··· The input ···

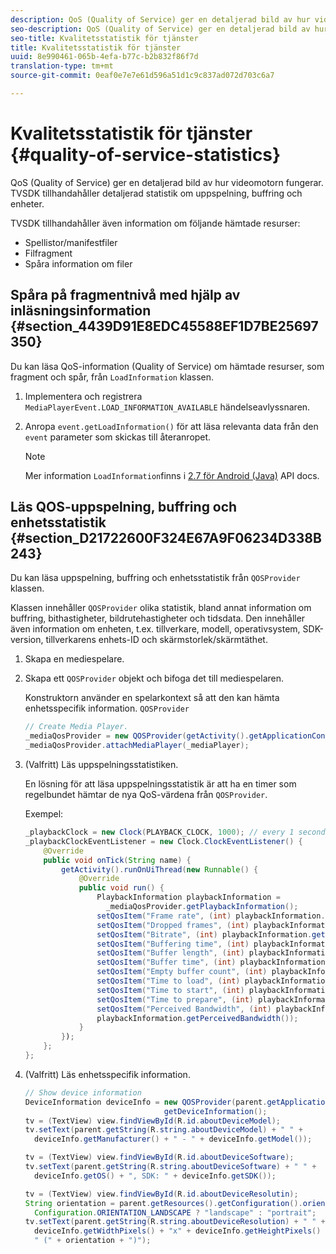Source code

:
 ```yaml
---
description: QoS (Quality of Service) ger en detaljerad bild av hur videomotorn fungerar. TVSDK tillhandahåller detaljerad statistik om uppspelning, buffring och enheter.
seo-description: QoS (Quality of Service) ger en detaljerad bild av hur videomotorn fungerar. TVSDK tillhandahåller detaljerad statistik om uppspelning, buffring och enheter.
seo-title: Kvalitetsstatistik för tjänster
title: Kvalitetsstatistik för tjänster
uuid: 8e990461-065b-4efa-b77c-b2b832f86f7d
translation-type: tm+mt
source-git-commit: 0eaf0e7e7e61d596a51d1c9c837ad072d703c6a7

---
```



# Kvalitetsstatistik för tjänster {#quality-of-service-statistics}

QoS (Quality of Service) ger en detaljerad bild av hur videomotorn fungerar. TVSDK tillhandahåller detaljerad statistik om uppspelning, buffring och enheter.

TVSDK tillhandahåller även information om följande hämtade resurser:

* Spellistor/manifestfiler
* Filfragment
* Spåra information om filer

## Spåra på fragmentnivå med hjälp av inläsningsinformation {#section_4439D91E8EDC45588EF1D7BE25697350}

Du kan läsa QoS-information (Quality of Service) om hämtade resurser, som fragment och spår, från `LoadInformation` klassen.

1. Implementera och registrera `MediaPlayerEvent.LOAD_INFORMATION_AVAILABLE` händelseavlyssnaren.
1. Anropa `event.getLoadInformation()` för att läsa relevanta data från den `event` parameter som skickas till återanropet.

   >[!NOTE]
   >
   >Mer information `LoadInformation`finns i [2.7 för Android (Java)](https://help.adobe.com/en_US/primetime/api/psdk/javadoc_2.7/index.html) API docs.

## Läs QOS-uppspelning, buffring och enhetsstatistik {#section_D21722600F324E67A9F06234D338B243}

Du kan läsa uppspelning, buffring och enhetsstatistik från `QOSProvider` klassen.

Klassen innehåller `QOSProvider` olika statistik, bland annat information om buffring, bithastigheter, bildrutehastigheter och tidsdata. Den innehåller även information om enheten, t.ex. tillverkare, modell, operativsystem, SDK-version, tillverkarens enhets-ID och skärmstorlek/skärmtäthet.

1. Skapa en mediespelare.
1. Skapa ett `QOSProvider` objekt och bifoga det till mediespelaren.

   Konstruktorn använder en spelarkontext så att den kan hämta enhetsspecifik information. `QOSProvider`

   ```java
   // Create Media Player. 
   _mediaQosProvider = new QOSProvider(getActivity().getApplicationContext()); 
   _mediaQosProvider.attachMediaPlayer(_mediaPlayer);
   ```

1. (Valfritt) Läs uppspelningsstatistiken.

   En lösning för att läsa uppspelningsstatistik är att ha en timer som regelbundet hämtar de nya QoS-värdena från `QOSProvider`.

   Exempel:

   ```java
   _playbackClock = new Clock(PLAYBACK_CLOCK, 1000); // every 1 second 
   _playbackClockEventListener = new Clock.ClockEventListener() { 
       @Override 
       public void onTick(String name) { 
           getActivity().runOnUiThread(new Runnable() { 
               @Override 
               public void run() { 
                   PlaybackInformation playbackInformation =  
                     _mediaQosProvider.getPlaybackInformation();  
                   setQosItem("Frame rate", (int) playbackInformation.getFrameRate());  
                   setQosItem("Dropped frames", (int) playbackInformation.getDroppedFrameCount()); 
                   setQosItem("Bitrate", (int) playbackInformation.getBitrate()); 
                   setQosItem("Buffering time", (int) playbackInformation.getBufferingTime());  
                   setQosItem("Buffer length", (int) playbackInformation.getBufferLength());  
                   setQosItem("Buffer time", (int) playbackInformation.getBufferTime());  
                   setQosItem("Empty buffer count", (int) playbackInformation.getEmptyBufferCount());  
                   setQosItem("Time to load", (int) playbackInformation.getTimeToLoad());  
                   setQosItem("Time to start", (int) playbackInformation.getTimeToStart()); 
                   setQosItem("Time to prepare", (int) playbackInformation.getTimeToPrepare()); 
                   setQosItem("Perceived Bandwidth", (int) playbackInformation.getPerceivedBandwidth());   
                   playbackInformation.getPerceivedBandwidth()); 
               } 
           }); 
       }; 
   }; 
   ```

1. (Valfritt) Läs enhetsspecifik information.

   ```java
   // Show device information 
   DeviceInformation deviceInfo = new QOSProvider(parent.getApplicationContext()). 
                                  getDeviceInformation(); 
   tv = (TextView) view.findViewById(R.id.aboutDeviceModel); 
   tv.setText(parent.getString(R.string.aboutDeviceModel) + " " +  
     deviceInfo.getManufacturer() + " - " + deviceInfo.getModel()); 
   
   tv = (TextView) view.findViewById(R.id.aboutDeviceSoftware); 
   tv.setText(parent.getString(R.string.aboutDeviceSoftware) + " " +  
     deviceInfo.getOS() + ", SDK: " + deviceInfo.getSDK()); 
   
   tv = (TextView) view.findViewById(R.id.aboutDeviceResolutin); 
   String orientation = parent.getResources().getConfiguration().orientation ==  
     Configuration.ORIENTATION_LANDSCAPE ? "landscape" : "portrait"; 
   tv.setText(parent.getString(R.string.aboutDeviceResolution) + " " +  
     deviceInfo.getWidthPixels() + "x" + deviceInfo.getHeightPixels() +  
     " (" + orientation + ")"); 
   ```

···

Whenever the string "från" turns up in a line above, copy that line out.

# [Answer to this problem]
Du kan läsa QoS-information (Quality of Service) om hämtade resurser, som fragment och spår, från `LoadInformation` klassen.
1. Anropa `event.getLoadInformation()` för att läsa relevanta data från den `event` parameter som skickas till återanropet.
Du kan läsa uppspelning, buffring och enhetsstatistik från `QOSProvider` klassen.
   En lösning för att läsa uppspelningsstatistik är att ha en timer som regelbundet hämtar de nya QoS-värdena från `QOSProvider`.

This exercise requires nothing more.